Fotoğraf: Af Örgütü
Uluslararası Af Örgütü “Otomatik Apartheid” başlıklı raporunda, İsrail yetkililerinin Filistinlileri takip etmek için Red Wolf adıyla bilinen deneme aşamasındaki yüz tanıma sistemini kullandığını açıkladı.
Rapora göre, Red Wolf sistemi, İsrail hükümetinin Filistinliler üzerindeki kontrolünü yerleşik kılan ve apartheid rejimini sürdürmeye yarayan, günden güne genişleyen gözetim ağının bir parçası.
Red Wolf, işgal altındaki Batı Şeria’da El Halil (Hebron) merkezindeki askeri kontrol noktalarında konuşlandırılarak Filistinlilerin yüzlerini taramak ve onayları olmaksızın halihazırdaki geniş gözetim veri tabanına eklemek için kullanılıyor.

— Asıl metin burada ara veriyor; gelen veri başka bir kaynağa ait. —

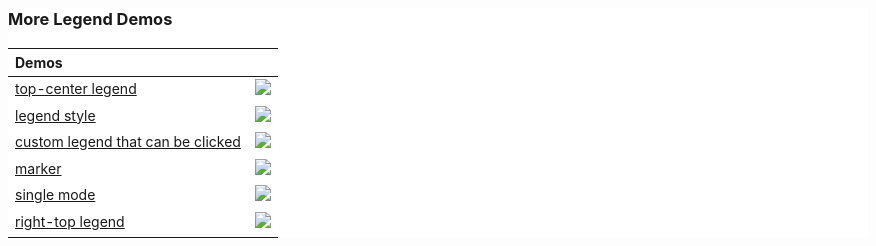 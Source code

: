 ### More Legend Demos

| Demos |  |
| :--- | :--- |
| [top-center legend](https://antv.alipay.com/zh-cn/f2/3.x/demo/component/legend-align.html) | ![](https://gw.alipayobjects.com/zos/rmsportal/GeegjFfFxXHMWnbPBGJz.png) |
| [legend style](https://antv.alipay.com/zh-cn/f2/3.x/demo/component/legend-custom-text-style.html) | ![](https://gw.alipayobjects.com/zos/rmsportal/aqzSeuHSkITDSNazLptD.png) |
| [custom legend that can be clicked](https://antv.alipay.com/zh-cn/f2/3.x/demo/component/legend-custom.html) | ![](https://gw.alipayobjects.com/zos/rmsportal/jyCzuJAUavxZEyeLXohP.png) |
| [marker](https://antv.alipay.com/zh-cn/f2/3.x/demo/component/legend-marker.html) | ![](https://gw.alipayobjects.com/zos/rmsportal/lzGYAheYCrbbgeXFVNqQ.png) |
| [single mode](https://antv.alipay.com/zh-cn/f2/3.x/demo/component/legend-single-selected.html) | ![](https://gw.alipayobjects.com/zos/rmsportal/jmLNmcJDUIGoExwlRLob.png) |
| [right-top legend](https://antv.alipay.com/zh-cn/f2/3.x/demo/component/legend-vertical-align.html) | ![](https://gw.alipayobjects.com/zos/rmsportal/iAhLZupiXHwGsHzvyKBH.png) |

Yüz tanıma teknolojisi, Kapalı Devre Televizyon Sistemi (CCTV) kameralarından oluşan karmaşık bir ağı destekliyor.
Uluslararası Af Örgütü, İsrail yetkililerini, Filistinlilere yönelik kitlesel ve planlı gözetime son vermeye ve işgal altındaki Filistin Toprakları genelinde Filistinlilerin dolaşım özgürlüğüne getirilen keyfi kısıtlamaları kaldırmaya çağırdı.
Dolaşım kısıtlamaları |
İsrail yetkilileriyle Filistin Kurtuluş Örgütü arasında imzalanan 1997 anlaşmasıyla, El Halil H1 ve H2 olarak bilinen iki bölüme ayrıldı. Şehrin yüzde 80’ini oluşturan H1 bölümü Filistin yetkilileri tarafından yönetilirken İsrail, şehrin tarihi merkezini de içine alan H2 bölümünü tamamen kontrolü altında tutuyor. H2’de 33 bin civarında Filistinli ve çevresinden kopuk en az yedi yerleşimde yasadışı olarak ikamet eden 800 İsrailli yerleşimci yaşıyor. H2’nin Filistinli sakinleri aşırı sert dolaşım kısıtlamalarına tabi tutuluyor. Yalnızca İsrailli yerleşimcilere açık olan belirli yollara erişimleri engelleniyor ve askeri kontrol noktaları ile diğer bariyerlerden oluşan bir ağ, günlük hayatlarını ciddi derecede zorlaştırıyor. El Halil’deki İsrailli yerleşimciler Filistinlilerden farklı yollarda seyahat ediyor ve askeri kontrol noktalarından geçmeleri gerekmiyor. |
El Halil ve Doğu Kudüs
Otomatik Apartheid raporu, İşgal Altındaki Filistin Toprakları’nda diğer şehirlerden farklı olarak sınırları içinde İsrail yerleşimleri bulunan El Halil’e ve Doğu Kudüs’e odaklanıyor.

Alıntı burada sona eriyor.